» Exercise brief
Using the listing below, copy exactly the lines from the one containing "If consistent problems" to the one containing "### Introduction", both lines included, and no others.

··········

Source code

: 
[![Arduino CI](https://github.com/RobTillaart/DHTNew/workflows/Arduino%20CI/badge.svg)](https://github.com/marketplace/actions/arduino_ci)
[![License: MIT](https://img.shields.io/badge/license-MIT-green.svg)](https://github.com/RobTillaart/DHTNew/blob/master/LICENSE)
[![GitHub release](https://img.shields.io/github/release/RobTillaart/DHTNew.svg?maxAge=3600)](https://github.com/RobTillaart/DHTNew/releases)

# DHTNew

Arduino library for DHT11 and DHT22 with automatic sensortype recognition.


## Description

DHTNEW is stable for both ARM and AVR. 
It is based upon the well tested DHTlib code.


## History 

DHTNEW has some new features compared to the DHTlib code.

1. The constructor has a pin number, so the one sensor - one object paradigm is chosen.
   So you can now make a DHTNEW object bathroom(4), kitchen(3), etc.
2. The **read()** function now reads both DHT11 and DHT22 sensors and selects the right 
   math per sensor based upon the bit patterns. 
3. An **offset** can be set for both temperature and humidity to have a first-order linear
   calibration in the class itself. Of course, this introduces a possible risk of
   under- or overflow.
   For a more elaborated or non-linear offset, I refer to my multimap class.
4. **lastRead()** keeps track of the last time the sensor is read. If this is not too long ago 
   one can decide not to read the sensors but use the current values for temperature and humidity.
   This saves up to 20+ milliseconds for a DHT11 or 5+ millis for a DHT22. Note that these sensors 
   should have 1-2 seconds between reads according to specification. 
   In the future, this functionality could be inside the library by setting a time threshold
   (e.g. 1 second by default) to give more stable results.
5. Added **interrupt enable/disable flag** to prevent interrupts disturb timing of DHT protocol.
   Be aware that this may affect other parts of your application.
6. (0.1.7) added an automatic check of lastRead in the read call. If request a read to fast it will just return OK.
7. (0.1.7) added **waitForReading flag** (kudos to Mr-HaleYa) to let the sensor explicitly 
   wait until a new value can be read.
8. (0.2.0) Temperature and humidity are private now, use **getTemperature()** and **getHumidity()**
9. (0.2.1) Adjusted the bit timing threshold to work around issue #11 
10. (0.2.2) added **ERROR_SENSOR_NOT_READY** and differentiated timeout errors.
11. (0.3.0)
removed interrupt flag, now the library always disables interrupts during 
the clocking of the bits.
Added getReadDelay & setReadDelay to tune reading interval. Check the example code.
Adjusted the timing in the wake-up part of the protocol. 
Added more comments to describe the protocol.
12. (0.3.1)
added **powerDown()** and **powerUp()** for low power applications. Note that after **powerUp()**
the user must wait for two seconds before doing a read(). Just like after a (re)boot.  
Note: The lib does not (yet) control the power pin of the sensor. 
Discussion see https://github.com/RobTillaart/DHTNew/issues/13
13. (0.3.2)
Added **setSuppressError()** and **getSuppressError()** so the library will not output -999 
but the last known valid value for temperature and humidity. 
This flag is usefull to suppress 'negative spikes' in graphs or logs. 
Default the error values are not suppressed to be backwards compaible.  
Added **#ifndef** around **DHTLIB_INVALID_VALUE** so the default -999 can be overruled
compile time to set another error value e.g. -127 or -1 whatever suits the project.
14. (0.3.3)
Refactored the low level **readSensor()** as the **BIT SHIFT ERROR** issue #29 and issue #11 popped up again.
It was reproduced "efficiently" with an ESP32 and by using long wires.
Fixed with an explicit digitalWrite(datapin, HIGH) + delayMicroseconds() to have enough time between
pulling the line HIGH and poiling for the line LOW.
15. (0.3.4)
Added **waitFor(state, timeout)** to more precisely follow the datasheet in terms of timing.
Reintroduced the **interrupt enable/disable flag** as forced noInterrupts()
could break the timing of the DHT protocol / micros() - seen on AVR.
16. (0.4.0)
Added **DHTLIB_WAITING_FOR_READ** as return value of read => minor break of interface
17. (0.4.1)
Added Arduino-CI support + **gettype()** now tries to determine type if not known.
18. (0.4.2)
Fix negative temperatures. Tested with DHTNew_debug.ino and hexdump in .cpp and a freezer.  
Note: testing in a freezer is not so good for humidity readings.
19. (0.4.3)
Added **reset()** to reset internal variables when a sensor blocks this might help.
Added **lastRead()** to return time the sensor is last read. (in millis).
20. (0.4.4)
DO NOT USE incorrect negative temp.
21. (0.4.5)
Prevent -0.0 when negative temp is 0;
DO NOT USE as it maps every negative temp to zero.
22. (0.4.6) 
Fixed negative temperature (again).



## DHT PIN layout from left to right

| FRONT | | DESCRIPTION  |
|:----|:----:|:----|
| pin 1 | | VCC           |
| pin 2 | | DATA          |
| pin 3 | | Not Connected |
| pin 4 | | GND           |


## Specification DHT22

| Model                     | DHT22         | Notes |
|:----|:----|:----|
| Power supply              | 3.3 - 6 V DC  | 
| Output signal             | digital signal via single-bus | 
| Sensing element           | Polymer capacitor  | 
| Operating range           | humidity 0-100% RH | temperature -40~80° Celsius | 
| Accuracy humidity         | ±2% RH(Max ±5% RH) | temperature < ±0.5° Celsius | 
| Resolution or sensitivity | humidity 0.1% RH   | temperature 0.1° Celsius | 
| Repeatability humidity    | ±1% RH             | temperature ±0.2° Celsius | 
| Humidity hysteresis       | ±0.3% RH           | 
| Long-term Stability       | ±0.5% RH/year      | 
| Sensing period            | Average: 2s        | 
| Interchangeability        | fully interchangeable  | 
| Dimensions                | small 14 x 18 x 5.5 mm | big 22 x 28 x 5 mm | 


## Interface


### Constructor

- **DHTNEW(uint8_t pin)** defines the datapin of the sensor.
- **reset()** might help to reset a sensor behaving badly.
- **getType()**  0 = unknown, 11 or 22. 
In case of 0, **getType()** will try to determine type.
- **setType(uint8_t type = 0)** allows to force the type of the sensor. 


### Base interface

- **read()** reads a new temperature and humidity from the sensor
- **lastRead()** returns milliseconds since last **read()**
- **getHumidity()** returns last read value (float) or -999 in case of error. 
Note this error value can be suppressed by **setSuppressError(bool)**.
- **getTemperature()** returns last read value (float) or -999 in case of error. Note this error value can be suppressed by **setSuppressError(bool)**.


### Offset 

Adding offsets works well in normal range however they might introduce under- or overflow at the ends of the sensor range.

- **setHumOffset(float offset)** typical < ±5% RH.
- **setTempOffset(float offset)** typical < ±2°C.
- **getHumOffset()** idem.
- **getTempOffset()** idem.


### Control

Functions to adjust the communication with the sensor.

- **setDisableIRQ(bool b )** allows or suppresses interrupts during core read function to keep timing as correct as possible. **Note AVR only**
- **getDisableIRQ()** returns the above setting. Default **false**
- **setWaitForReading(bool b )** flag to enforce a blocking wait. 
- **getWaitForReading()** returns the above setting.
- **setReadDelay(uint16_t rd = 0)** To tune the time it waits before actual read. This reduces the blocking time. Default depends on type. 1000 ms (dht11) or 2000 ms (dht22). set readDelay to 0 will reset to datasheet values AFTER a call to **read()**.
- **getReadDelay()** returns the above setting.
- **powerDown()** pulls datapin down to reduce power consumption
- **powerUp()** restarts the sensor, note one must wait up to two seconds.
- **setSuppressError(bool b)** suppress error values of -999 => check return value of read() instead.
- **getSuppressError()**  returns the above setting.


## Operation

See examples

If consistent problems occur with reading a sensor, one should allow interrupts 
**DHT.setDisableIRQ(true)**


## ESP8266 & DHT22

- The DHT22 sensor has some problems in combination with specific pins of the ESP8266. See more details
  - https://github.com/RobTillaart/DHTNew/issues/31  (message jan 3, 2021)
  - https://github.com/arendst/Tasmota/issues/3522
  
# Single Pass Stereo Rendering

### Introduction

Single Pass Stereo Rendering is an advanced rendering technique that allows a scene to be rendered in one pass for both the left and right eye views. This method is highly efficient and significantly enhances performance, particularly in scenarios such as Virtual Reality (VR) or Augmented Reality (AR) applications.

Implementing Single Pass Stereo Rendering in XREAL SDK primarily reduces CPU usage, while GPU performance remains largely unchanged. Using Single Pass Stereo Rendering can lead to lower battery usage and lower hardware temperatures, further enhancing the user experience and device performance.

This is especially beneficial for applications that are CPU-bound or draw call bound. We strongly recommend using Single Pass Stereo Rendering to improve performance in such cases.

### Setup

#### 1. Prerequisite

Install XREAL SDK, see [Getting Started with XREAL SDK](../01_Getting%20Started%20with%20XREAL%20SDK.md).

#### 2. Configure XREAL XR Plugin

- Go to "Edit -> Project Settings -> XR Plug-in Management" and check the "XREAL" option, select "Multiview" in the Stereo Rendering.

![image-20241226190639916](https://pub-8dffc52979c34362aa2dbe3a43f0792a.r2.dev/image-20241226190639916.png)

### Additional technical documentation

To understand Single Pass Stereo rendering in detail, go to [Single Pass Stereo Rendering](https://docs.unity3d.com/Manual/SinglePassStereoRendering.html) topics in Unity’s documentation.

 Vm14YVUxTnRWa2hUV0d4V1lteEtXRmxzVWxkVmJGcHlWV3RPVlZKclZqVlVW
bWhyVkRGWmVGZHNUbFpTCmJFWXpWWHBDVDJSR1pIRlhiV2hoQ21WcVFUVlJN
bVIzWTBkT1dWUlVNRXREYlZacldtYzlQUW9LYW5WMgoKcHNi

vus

··········

» Exercise solution
If consistent problems occur with reading a sensor, one should allow interrupts 
**DHT.setDisableIRQ(true)**


## ESP8266 & DHT22

- The DHT22 sensor has some problems in combination with specific pins of the ESP8266. See more details
  - https://github.com/RobTillaart/DHTNew/issues/31  (message jan 3, 2021)
  - https://github.com/arendst/Tasmota/issues/3522
  
# Single Pass Stereo Rendering

### Introduction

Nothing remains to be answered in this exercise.